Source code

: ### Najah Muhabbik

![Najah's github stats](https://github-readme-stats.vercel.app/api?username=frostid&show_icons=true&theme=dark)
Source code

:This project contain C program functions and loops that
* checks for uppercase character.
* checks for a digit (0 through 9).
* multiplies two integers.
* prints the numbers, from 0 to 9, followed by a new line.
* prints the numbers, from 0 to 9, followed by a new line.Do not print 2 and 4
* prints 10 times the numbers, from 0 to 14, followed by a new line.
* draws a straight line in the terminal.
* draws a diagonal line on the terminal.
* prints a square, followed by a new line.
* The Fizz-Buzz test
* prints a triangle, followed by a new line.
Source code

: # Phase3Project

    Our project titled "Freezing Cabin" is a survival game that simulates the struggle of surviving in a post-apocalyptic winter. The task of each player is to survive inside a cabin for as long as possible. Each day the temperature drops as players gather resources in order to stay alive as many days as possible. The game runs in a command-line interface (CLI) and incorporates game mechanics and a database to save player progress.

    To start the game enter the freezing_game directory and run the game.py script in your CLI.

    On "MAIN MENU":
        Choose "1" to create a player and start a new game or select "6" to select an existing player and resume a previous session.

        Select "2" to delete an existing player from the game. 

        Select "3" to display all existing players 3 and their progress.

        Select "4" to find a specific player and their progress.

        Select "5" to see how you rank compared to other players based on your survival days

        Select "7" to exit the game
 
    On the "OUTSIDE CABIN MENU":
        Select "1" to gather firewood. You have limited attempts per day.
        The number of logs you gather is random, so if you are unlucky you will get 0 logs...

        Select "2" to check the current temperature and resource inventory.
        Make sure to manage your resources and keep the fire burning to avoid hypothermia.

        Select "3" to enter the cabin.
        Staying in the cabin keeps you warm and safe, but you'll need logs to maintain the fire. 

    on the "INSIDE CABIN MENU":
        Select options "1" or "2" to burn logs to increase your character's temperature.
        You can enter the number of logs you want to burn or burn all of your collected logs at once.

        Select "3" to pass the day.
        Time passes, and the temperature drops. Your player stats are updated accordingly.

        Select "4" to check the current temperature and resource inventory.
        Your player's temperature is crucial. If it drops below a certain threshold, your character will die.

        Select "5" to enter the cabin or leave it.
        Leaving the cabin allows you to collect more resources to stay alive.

__________________________________________________

● **ACTIVITY**:
Count every line of the entries that holds the string "numbers". Please answer with the count alone.

● **OUTPUT BELOW**:
3